The Ownership Mindset: Your Coach's Job vs. Your Job
Remember: Coaching is a partnership, not a service where you passively receive advice. Don't relinquish power to your coach. You are responsible for your own actions.
Your coach's role:
- Ask powerful questions
- Provide frameworks and perspectives
- Challenge your thinking
- Hold you accountable
- Offer observations and insights
Your role:
- Show up prepared
- Be honest and open
- Take action on what you discuss
- Reflect on your experiences
- Own your results
The most successful coaching clients take full responsibility for their growth. They don't wait for the coach to initiate or direct everything. They come with agendas, report on progress, and actively shape how their time is used.
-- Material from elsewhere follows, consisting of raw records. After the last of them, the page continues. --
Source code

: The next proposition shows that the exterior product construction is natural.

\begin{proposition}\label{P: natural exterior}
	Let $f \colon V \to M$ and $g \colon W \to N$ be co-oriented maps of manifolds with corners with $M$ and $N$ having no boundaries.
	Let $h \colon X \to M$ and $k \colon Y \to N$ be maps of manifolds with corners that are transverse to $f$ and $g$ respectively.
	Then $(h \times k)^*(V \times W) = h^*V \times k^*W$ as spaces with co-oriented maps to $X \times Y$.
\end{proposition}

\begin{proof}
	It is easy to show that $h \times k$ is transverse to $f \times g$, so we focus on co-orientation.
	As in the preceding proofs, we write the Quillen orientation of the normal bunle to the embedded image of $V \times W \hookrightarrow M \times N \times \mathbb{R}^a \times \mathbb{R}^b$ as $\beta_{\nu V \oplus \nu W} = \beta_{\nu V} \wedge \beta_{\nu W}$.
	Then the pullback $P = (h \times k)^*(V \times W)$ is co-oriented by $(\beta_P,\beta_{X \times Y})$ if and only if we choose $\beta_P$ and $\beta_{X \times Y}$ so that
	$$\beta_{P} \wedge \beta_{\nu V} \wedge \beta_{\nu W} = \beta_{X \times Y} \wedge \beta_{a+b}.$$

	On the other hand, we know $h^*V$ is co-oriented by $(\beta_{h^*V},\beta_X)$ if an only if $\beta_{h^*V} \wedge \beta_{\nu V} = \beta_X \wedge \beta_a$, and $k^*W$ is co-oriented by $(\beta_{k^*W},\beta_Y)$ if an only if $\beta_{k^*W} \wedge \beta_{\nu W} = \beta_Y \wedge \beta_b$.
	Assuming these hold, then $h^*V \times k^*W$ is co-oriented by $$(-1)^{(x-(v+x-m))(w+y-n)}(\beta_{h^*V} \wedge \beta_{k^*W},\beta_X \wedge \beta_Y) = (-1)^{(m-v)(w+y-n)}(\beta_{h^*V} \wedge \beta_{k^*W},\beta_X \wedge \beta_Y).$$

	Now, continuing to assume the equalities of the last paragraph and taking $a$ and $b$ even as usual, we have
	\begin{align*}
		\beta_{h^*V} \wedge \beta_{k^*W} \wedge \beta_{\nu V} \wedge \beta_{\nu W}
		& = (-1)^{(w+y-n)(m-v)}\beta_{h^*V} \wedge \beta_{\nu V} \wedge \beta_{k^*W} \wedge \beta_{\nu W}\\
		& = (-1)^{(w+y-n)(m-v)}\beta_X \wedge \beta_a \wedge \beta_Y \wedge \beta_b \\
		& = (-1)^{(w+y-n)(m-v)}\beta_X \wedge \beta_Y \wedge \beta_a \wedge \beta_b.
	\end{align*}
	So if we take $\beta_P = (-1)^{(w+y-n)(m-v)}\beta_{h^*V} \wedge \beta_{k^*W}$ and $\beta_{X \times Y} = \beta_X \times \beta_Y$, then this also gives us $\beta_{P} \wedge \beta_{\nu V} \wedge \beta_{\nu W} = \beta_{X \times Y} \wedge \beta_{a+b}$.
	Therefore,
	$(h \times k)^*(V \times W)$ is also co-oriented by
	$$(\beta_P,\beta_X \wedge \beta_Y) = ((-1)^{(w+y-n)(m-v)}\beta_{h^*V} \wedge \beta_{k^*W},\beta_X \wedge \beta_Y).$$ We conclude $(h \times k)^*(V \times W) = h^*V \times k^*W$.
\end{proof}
The Common Pitfalls to Avoid
Even well-intentioned clients sometimes sabotage their own progress. Watch out for these patterns:
Canceling or rescheduling frequently: This signals that coaching isn't actually a priority, and your results will reflect that.
Showing up unprepared: You waste valuable time figuring out what to talk about instead of actually coaching.
Not completing action items: Without action, there's no change. If this becomes a pattern, your coaching engagement becomes expensive venting sessions rather than transformational work.
Hiding struggles or setbacks: Your coach can only help with what they know about. Presenting a polished version of yourself prevents real breakthroughs.
Resisting discomfort: If you only do what feels easy, you're not really being coached—you're being validated.
The Bottom Line
You've already made the investment in coaching. Now maximize that investment by showing up fully, taking action consistently, and being honest about what's working and what isn't.
The difference between coaching that transforms your leadership and coaching that produces modest improvements comes down to your approach. Prepare for sessions, implement what you learn, reflect on your progress, and maintain open communication with your coach.
Research shows that organizations investing in coaching report an average ROI of 5.7 times the initial investment. But that ROI doesn't happen automatically—it happens when you do the work.
You have everything you need to get exceptional results from coaching. The question is: Are you ready to do what it takes?